So it’s been an organic expansion from that core?

Goodnight: Yes, one sector that is interesting is retail: using point-of-sale data and loyalty card data to come up with much better understanding of customers. Size optimization is also a big area in clothing. We look at a year’s worth of data [for a retail company] and help them decide on what sizes they should carry for an individual store. You don’t want to order the wrong package, else you have clothes left over or not enough. So a simple thing like that can make the store and customer happy.

I know that the underutilization of SAS technologies is something that puzzles and concerns you. What are your thoughts on this relative lack of exploitation?

Goodnight: A lot of times people are just now aware of just how much power is in the SAS technology that they already have. I’d like to see them use more of it. We have some places that have 2,000 users and others that have only a few.

I’m also still involved in R&D at a pretty detailed level. I’d like to get more involved in our in-memory analytics, where we spread data over a thousand different machines and work on it in parallel. And I want our own BI people to use the same technique. I want a completely in-memory server for BI. We already had one that our BI people were not aware of, and I had to explain it to them. The in-memory development was done in our advanced computing lab, you see.

What’s the place and value of text analytics for SAS?

Goodnight: One thing we looked at was bank call centre records around foreclosure. Who do you keep? Whose loan do you turn over to a collection agency? There are six or so categories that people fall into. Banks have models to put people into the right category so that they know which approach to use. We found that we could improve the performance of those models by about 50% by using text analytics on the calls.

But the big thing we are doing with text analytic lies in social media analysis: looking at blogs and tweets about brand names to determine whether positive, negative or neutral. And there is a proactive aspect to that, in our Twitter chat room, where people contact those saying bad things and try to win them over offline.

Warranty claim analysis is another area. This is where a company carries out a repair under warranty and bills the manufacturer. We are using text analytics on these claims to add variables that help determine whether they are fraudulent.

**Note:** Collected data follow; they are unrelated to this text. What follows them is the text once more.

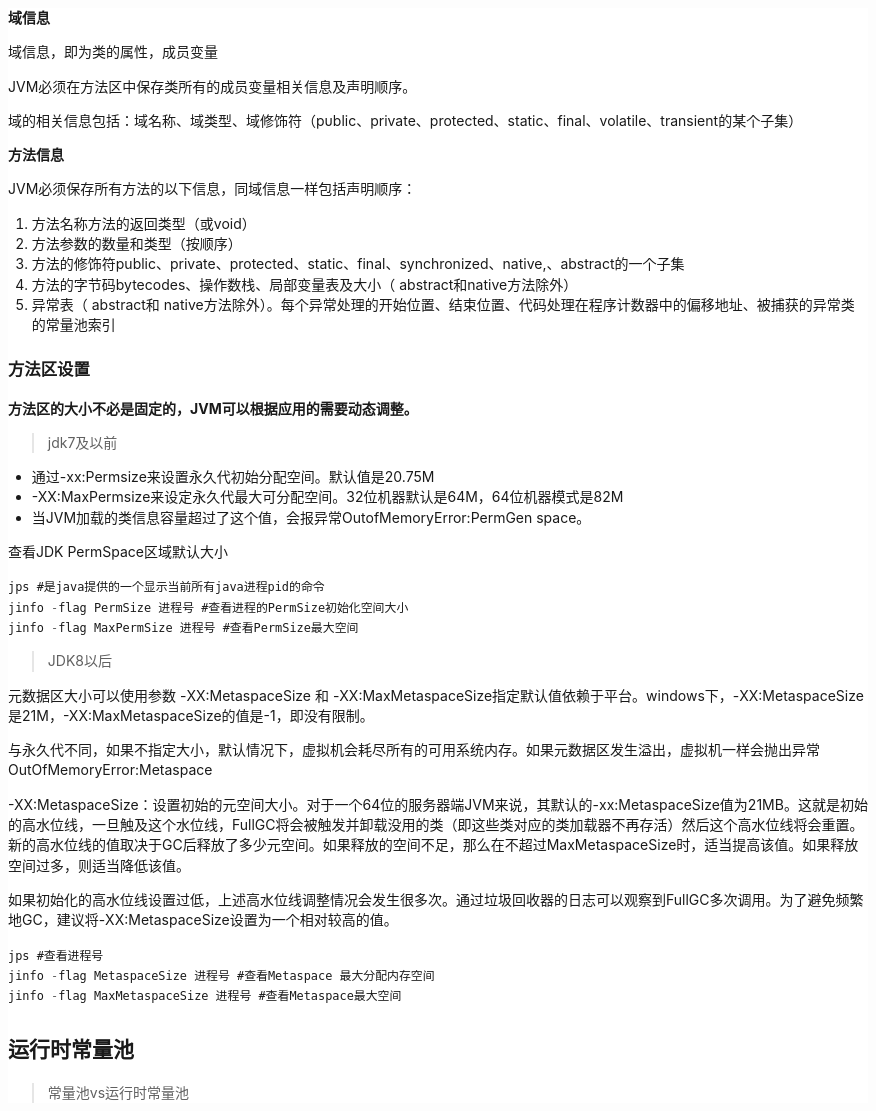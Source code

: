**域信息**

域信息，即为类的属性，成员变量

JVM必须在方法区中保存类所有的成员变量相关信息及声明顺序。

域的相关信息包括：域名称、域类型、域修饰符（pυblic、private、protected、static、final、volatile、transient的某个子集）

**方法信息**

JVM必须保存所有方法的以下信息，同域信息一样包括声明顺序：
1. 方法名称方法的返回类型（或void）
2. 方法参数的数量和类型（按顺序）
3. 方法的修饰符public、private、protected、static、final、synchronized、native,、abstract的一个子集
4. 方法的字节码bytecodes、操作数栈、局部变量表及大小（ abstract和native方法除外）
5. 异常表（ abstract和 native方法除外）。每个异常处理的开始位置、结束位置、代码处理在程序计数器中的偏移地址、被捕获的异常类的常量池索引

### 方法区设置

**方法区的大小不必是固定的，JVM可以根据应用的需要动态调整。**

> jdk7及以前

- 通过-xx:Permsize来设置永久代初始分配空间。默认值是20.75M
- -XX:MaxPermsize来设定永久代最大可分配空间。32位机器默认是64M，64位机器模式是82M
- 当JVM加载的类信息容量超过了这个值，会报异常OutofMemoryError:PermGen space。

查看JDK PermSpace区域默认大小

```java
jps #是java提供的一个显示当前所有java进程pid的命令
jinfo -flag PermSize 进程号 #查看进程的PermSize初始化空间大小
jinfo -flag MaxPermSize 进程号 #查看PermSize最大空间
```

> JDK8以后

元数据区大小可以使用参数 -XX:MetaspaceSize 和 -XX:MaxMetaspaceSize指定默认值依赖于平台。windows下，-XX:MetaspaceSize是21M，-XX:MaxMetaspaceSize的值是-1，即没有限制。

与永久代不同，如果不指定大小，默认情况下，虚拟机会耗尽所有的可用系统内存。如果元数据区发生溢出，虚拟机一样会抛出异常OutOfMemoryError:Metaspace

-XX:MetaspaceSize：设置初始的元空间大小。对于一个64位的服务器端JVM来说，其默认的-xx:MetaspaceSize值为21MB。这就是初始的高水位线，一旦触及这个水位线，FullGC将会被触发并卸载没用的类（即这些类对应的类加载器不再存活）然后这个高水位线将会重置。新的高水位线的值取决于GC后释放了多少元空间。如果释放的空间不足，那么在不超过MaxMetaspaceSize时，适当提高该值。如果释放空间过多，则适当降低该值。

如果初始化的高水位线设置过低，上述高水位线调整情况会发生很多次。通过垃圾回收器的日志可以观察到FullGC多次调用。为了避免频繁地GC，建议将-XX:MetaspaceSize设置为一个相对较高的值。

```java
jps #查看进程号
jinfo -flag MetaspaceSize 进程号 #查看Metaspace 最大分配内存空间
jinfo -flag MaxMetaspaceSize 进程号 #查看Metaspace最大空间
```

## 运行时常量池

> 常量池vs运行时常量池
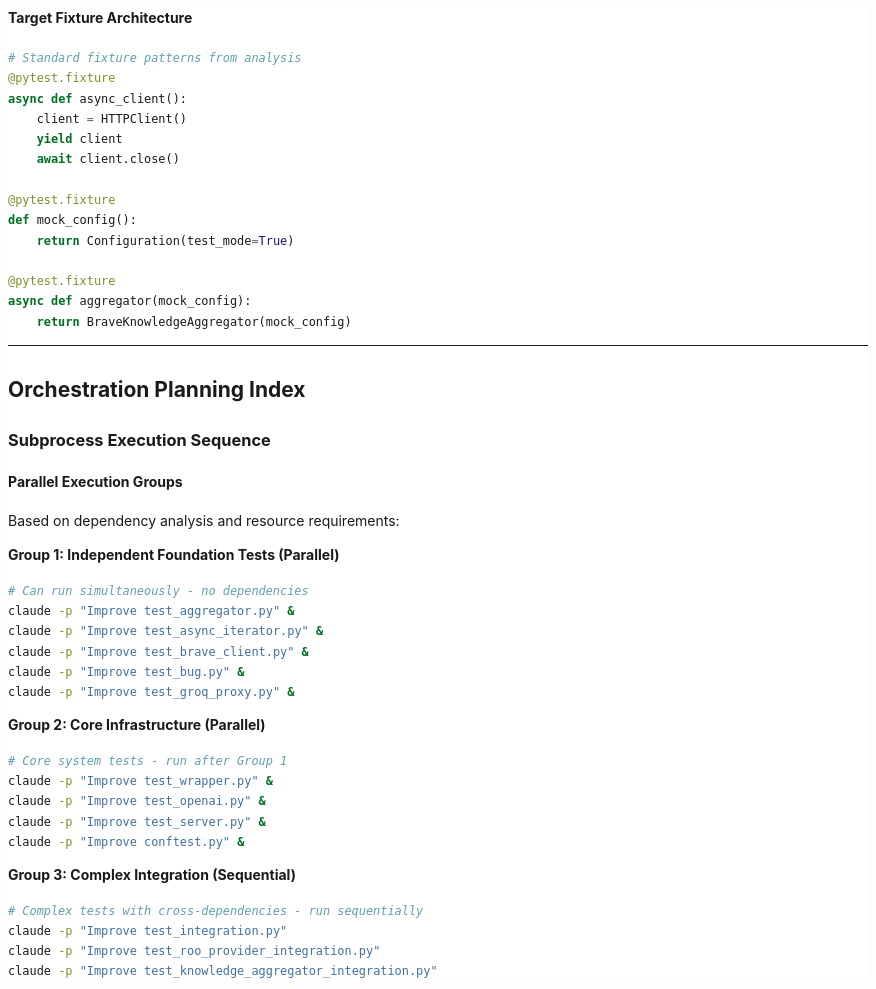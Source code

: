 #### Target Fixture Architecture
```python
# Standard fixture patterns from analysis
@pytest.fixture
async def async_client():
    client = HTTPClient()
    yield client
    await client.close()

@pytest.fixture  
def mock_config():
    return Configuration(test_mode=True)

@pytest.fixture
async def aggregator(mock_config):
    return BraveKnowledgeAggregator(mock_config)
```

---

## Orchestration Planning Index

### Subprocess Execution Sequence

#### Parallel Execution Groups
Based on dependency analysis and resource requirements:

**Group 1: Independent Foundation Tests (Parallel)**
```bash
# Can run simultaneously - no dependencies
claude -p "Improve test_aggregator.py" &
claude -p "Improve test_async_iterator.py" &  
claude -p "Improve test_brave_client.py" &
claude -p "Improve test_bug.py" &
claude -p "Improve test_groq_proxy.py" &
```

**Group 2: Core Infrastructure (Parallel)**
```bash
# Core system tests - run after Group 1
claude -p "Improve test_wrapper.py" &
claude -p "Improve test_openai.py" &
claude -p "Improve test_server.py" &
claude -p "Improve conftest.py" &
```

**Group 3: Complex Integration (Sequential)**
```bash
# Complex tests with cross-dependencies - run sequentially
claude -p "Improve test_integration.py"
claude -p "Improve test_roo_provider_integration.py"
claude -p "Improve test_knowledge_aggregator_integration.py"
```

We take all the claims made fraudulently by hand, collect the data and build a model to detect fraud instantly.

The theme of the conference is ‘Innovate. Optimize. Transform.’ You gave an interesting example of optimization this morning with Macy’s. Do you have a good example of what you are doing that is innovative?

Goodnight: We are working with oil and gas companies on predictive asset maintenance. We look at all past failures of parts on the oil rigs in the North Sea and use that information to predict when parts will fail. We can give an accurate forecast on when a part will fail. So if there is a part that hasn’t failed yet, but there is some downtime coming up, then they will schedule to replace that part.